DICIONÁRIO ENCICLOPÉDICO DE MELGAÇO
Joaquim A. Rocha
cartas de um castrejo
17.ª -
«Senhor Redactor: esta freguesia,
ninguém pode negá-lo, é uma das mais agrestes do concelho e, talvez, de
Portugal. Não tem recursos próprios, além do centeio e da batata, que à custa
de supremos esforços se cultivam; e, como indústria, a criação de gado bovino e
caprino. Isto que, bem dirigido, por uma educação sólida e adaptada ao meio,
seria muito, continua no mesmo estado de cultivo e exploração de há cem anos!

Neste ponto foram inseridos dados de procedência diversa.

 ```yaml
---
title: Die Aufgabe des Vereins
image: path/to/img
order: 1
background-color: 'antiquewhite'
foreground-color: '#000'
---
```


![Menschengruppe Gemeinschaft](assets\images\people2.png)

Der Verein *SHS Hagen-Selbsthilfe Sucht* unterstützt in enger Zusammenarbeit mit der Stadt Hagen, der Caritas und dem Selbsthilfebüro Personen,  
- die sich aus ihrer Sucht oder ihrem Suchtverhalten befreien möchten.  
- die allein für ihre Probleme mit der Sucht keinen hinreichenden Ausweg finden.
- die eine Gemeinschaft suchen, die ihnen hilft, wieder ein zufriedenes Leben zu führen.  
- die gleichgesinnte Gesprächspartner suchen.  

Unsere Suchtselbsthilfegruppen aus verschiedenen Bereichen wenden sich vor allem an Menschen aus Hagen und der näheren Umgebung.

Ninguém duvida de que o nosso lavrador precisa saber do seu metier e abandonar
o ronceirismo e velharias com que a terra cultivada há dezenas de anos se
contentava, para a rodear de outros carinhos, a que o seu estado de civilizada
lhe dá jus. A terra, à força de produzir, torna-se pobre, gasta-se, enfraquece,
até à negação completa de certos produtos; efemina-se, enfim. Para tratá-la,
pois, precisamos dispensar-lhe um certo número de carinhos, animá-la,
conhecer-lhe as necessidades, para lhas satisfazer de pronto. E como fazê-lo,
se desconhecemos os mais rudimentares princípios da agricultura – ciência que
nos ensina a cultivar a terra, com menos trabalho e mais economia, e adquirindo
maior soma de produtos? Com a energia que nos reservam as nossas débeis forças,
havemos tratado, aqui, do problema educativo, na nossa freguesia. Ninguém nos
ouve, a começar pela paróquia, que decerto nos não lê, em conjunto, mas da qual
algum membro haverá saboreado a nossa prosa insípida, porém, de interesse; e,
deste modo, só conhecemos um meio de ver concretizadas as nossas aspirações,
para o que conto, mais uma vez, com a complacência da redacção do Correio de Melgaço
– a bondade de enviar dois exemplares deste número aos Presidente do Ministério
e Ministro da Instrução. Não duvidamos de que o leiam ou mandarão ler (…) Um
jornal provinciano (…), talvez nunca visto, despertar-lhes-á a atenção e com
ela o desejo de ouvirem e remediarem os altos brados rogativos, já feitos em
corporações administrativas, vozes que clamaram no deserto. Seguros e
confiados, diremos a Suas Ex.ªs: - Castro Laboreiro tem para cima de trezentas
crianças em idade escolar, disseminadas por lugares distanciados de um a vinte quilómetros
da escola oficial do sexo masculino (única); Castro Laboreiro tem setecentos
fogos, ou mais, com muito adulto que deseja o pão do espírito, como o alimento
do corpo; Castro Laboreiro, situado no extremo montezinho do concelho de Melgaço,
sofre todas as inclemências de um clima siberiano, tem uma vida quase nómada,
pois muda de habitação duas vezes por ano, forçado pelas circunstâncias, manda
os seus filhos durante o inverno ganhar o pão que a terra (…) não produz, paga
contribuições pesadíssimas, é uma freguesia infeliz e a que, parece, os poderes
constituídos hão sempre lançado ao abandono; Castro Laboreiro tem homens
válidos e cuja robustez ninguém porá em dúvida, braços cobertos, almas
patriotas; mas… Castro Laboreiro não tem meios de se instruir, mas… Castro Laboreiro
não pode agir, porque não tem escolas, nem esperanças em adquiri-las. Ouçam,
pois, Suas Ex.as os brados de “um castrejo” que tem um verdadeiro culto pela
sua terra, mandando que, nesta freguesia, sejam imediatamente distribuídas
escolas (…) e terão, assim, o preito e homenagem que por tal razão merecem,
conquanto só roguemos justiça. E se esta nos é feita, como apelamos,
respiraremos mais à vontade, aspiraremos a longos haustos o ar rarefeito das nossas
queridas montanhas, embalsamado pelas fragrâncias das flores da giesta, do tojo
e dos urzais!... Não falha a esperança a um castrejo, se a redacção (…) mandar
ao seu destino dois exemplares do próximo “Correio”. Suas Ex.ªs ouvir-nos-ão.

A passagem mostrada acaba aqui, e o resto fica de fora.